Cojo un tren de cercanías camino del trabajo. Abro un libro y me sumerjo en la lectura.
Pocos minutos después, tengo que realizar un esfuerzo numantino de concentración para poder seguir lo que el autor me dice. Una conversación a voz en grito sobre cualquier cotidianidad pelea a brazo partido por imponerse sobre el texto y sus circunstancias.
Por fortuna, la conversación radiada para todo el vagón decae al poco tiempo, y yo vuelvo a entender la línea en la que mis ojos se posan. Progreso en la lectura cual navío en mar favorable.
Un teléfono transmite la señal de llamada. Mi gozo, en un pozo. El propietario del inalámbrico, generosamente, nos hace partícipes a todos sus compañeros de viaje del problema doméstico que le ocupa. Nos enteramos de que esa noche ha dormido de pena y de que el fontanero no podrá pasar por su casa hasta mañana. Mala suerte.

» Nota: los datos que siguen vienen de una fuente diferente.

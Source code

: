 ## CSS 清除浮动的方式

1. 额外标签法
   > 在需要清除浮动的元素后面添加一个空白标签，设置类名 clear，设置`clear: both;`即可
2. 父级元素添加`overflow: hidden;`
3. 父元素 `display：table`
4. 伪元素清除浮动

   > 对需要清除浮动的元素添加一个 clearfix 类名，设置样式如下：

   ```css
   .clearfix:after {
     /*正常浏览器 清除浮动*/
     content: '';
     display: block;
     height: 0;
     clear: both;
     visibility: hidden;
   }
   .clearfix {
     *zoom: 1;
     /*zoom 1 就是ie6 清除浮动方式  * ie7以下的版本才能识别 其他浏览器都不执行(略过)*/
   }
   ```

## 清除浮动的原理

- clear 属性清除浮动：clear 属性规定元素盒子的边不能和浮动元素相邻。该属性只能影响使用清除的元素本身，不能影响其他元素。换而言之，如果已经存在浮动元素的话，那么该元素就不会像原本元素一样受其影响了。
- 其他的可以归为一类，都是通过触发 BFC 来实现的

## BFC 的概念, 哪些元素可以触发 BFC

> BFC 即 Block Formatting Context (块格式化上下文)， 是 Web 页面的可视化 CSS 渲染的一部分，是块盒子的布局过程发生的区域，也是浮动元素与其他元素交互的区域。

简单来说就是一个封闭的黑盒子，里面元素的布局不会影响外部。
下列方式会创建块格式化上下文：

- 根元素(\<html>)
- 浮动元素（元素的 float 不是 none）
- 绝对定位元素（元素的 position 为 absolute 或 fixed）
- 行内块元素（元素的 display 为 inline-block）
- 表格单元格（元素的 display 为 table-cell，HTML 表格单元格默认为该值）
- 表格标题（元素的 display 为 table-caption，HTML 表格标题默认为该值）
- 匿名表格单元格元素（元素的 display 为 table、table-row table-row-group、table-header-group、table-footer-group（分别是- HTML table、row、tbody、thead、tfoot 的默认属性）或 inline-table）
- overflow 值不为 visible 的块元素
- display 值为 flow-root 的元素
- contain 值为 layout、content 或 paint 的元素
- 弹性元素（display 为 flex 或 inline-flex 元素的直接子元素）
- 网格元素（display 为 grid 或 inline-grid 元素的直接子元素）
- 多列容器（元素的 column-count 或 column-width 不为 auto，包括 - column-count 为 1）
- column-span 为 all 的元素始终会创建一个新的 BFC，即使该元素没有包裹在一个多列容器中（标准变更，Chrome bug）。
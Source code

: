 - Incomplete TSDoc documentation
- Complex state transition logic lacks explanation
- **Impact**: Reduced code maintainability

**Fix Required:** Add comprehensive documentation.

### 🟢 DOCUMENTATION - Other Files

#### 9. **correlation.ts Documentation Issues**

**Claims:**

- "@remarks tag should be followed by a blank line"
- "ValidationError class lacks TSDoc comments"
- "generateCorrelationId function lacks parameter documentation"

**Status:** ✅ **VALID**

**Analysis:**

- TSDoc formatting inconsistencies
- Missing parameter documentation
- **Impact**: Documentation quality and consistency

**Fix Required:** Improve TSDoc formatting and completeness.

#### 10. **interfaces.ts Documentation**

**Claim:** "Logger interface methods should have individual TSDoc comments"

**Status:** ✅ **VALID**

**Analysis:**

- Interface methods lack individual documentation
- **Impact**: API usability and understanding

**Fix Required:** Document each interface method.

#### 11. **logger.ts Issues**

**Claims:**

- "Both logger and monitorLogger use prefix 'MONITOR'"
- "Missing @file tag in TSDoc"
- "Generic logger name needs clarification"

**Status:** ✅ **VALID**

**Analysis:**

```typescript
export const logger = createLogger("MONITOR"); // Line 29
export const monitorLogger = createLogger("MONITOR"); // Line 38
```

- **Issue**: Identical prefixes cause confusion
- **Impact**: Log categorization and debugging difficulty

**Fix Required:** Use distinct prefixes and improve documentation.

Antes de que termine la conversación, otro usuario del transporte público rivaliza en volumen dentro del vagón:
—¡Cariño, qué alegría!
A mí la ilusión me ha dejado casi sordo. Será que estoy un poco sensible.
Instantes después de que la información sentimental acabe, unos bárbaros juegan al ratón y al gato con el revisor. Portazos, carreras, risas, exabruptos. Lo más fino, un tío, vamos al váter y nos echamos un canuto.
Cuando llego a mi destino, no he conseguido leer más de cuatro líneas. En estas condiciones, defender el transporte público es un ejercicio romántico difícil de argumentar racionalmente.
¡Por favor, no griten, estoy leyendo!